PROBLEM DETAILS> Wherever the word "throws" occurs in the lines below, copy the whole line.

[Dataset excerpts]
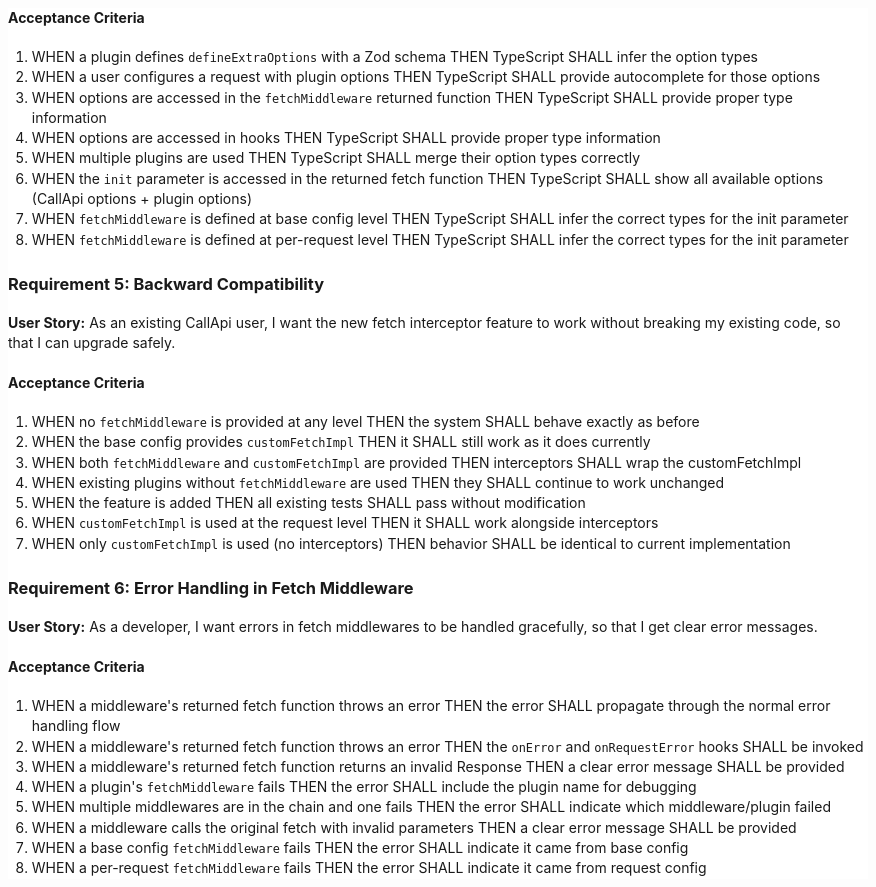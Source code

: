 #### Acceptance Criteria

1. WHEN a plugin defines `defineExtraOptions` with a Zod schema THEN TypeScript SHALL infer the option types
2. WHEN a user configures a request with plugin options THEN TypeScript SHALL provide autocomplete for those options
3. WHEN options are accessed in the `fetchMiddleware` returned function THEN TypeScript SHALL provide proper type information
4. WHEN options are accessed in hooks THEN TypeScript SHALL provide proper type information
5. WHEN multiple plugins are used THEN TypeScript SHALL merge their option types correctly
6. WHEN the `init` parameter is accessed in the returned fetch function THEN TypeScript SHALL show all available options (CallApi options + plugin options)
7. WHEN `fetchMiddleware` is defined at base config level THEN TypeScript SHALL infer the correct types for the init parameter
8. WHEN `fetchMiddleware` is defined at per-request level THEN TypeScript SHALL infer the correct types for the init parameter

### Requirement 5: Backward Compatibility

**User Story:** As an existing CallApi user, I want the new fetch interceptor feature to work without breaking my existing code, so that I can upgrade safely.

#### Acceptance Criteria

1. WHEN no `fetchMiddleware` is provided at any level THEN the system SHALL behave exactly as before
2. WHEN the base config provides `customFetchImpl` THEN it SHALL still work as it does currently
3. WHEN both `fetchMiddleware` and `customFetchImpl` are provided THEN interceptors SHALL wrap the customFetchImpl
4. WHEN existing plugins without `fetchMiddleware` are used THEN they SHALL continue to work unchanged
5. WHEN the feature is added THEN all existing tests SHALL pass without modification
6. WHEN `customFetchImpl` is used at the request level THEN it SHALL work alongside interceptors
7. WHEN only `customFetchImpl` is used (no interceptors) THEN behavior SHALL be identical to current implementation

### Requirement 6: Error Handling in Fetch Middleware

**User Story:** As a developer, I want errors in fetch middlewares to be handled gracefully, so that I get clear error messages.

#### Acceptance Criteria

1. WHEN a middleware's returned fetch function throws an error THEN the error SHALL propagate through the normal error handling flow
2. WHEN a middleware's returned fetch function throws an error THEN the `onError` and `onRequestError` hooks SHALL be invoked
3. WHEN a middleware's returned fetch function returns an invalid Response THEN a clear error message SHALL be provided
4. WHEN a plugin's `fetchMiddleware` fails THEN the error SHALL include the plugin name for debugging
5. WHEN multiple middlewares are in the chain and one fails THEN the error SHALL indicate which middleware/plugin failed
6. WHEN a middleware calls the original fetch with invalid parameters THEN a clear error message SHALL be provided
7. WHEN a base config `fetchMiddleware` fails THEN the error SHALL indicate it came from base config
8. WHEN a per-request `fetchMiddleware` fails THEN the error SHALL indicate it came from request config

WRITTEN SOLUTION>
1. WHEN a middleware's returned fetch function throws an error THEN the error SHALL propagate through the normal error handling flow
2. WHEN a middleware's returned fetch function throws an error THEN the `onError` and `onRequestError` hooks SHALL be invoked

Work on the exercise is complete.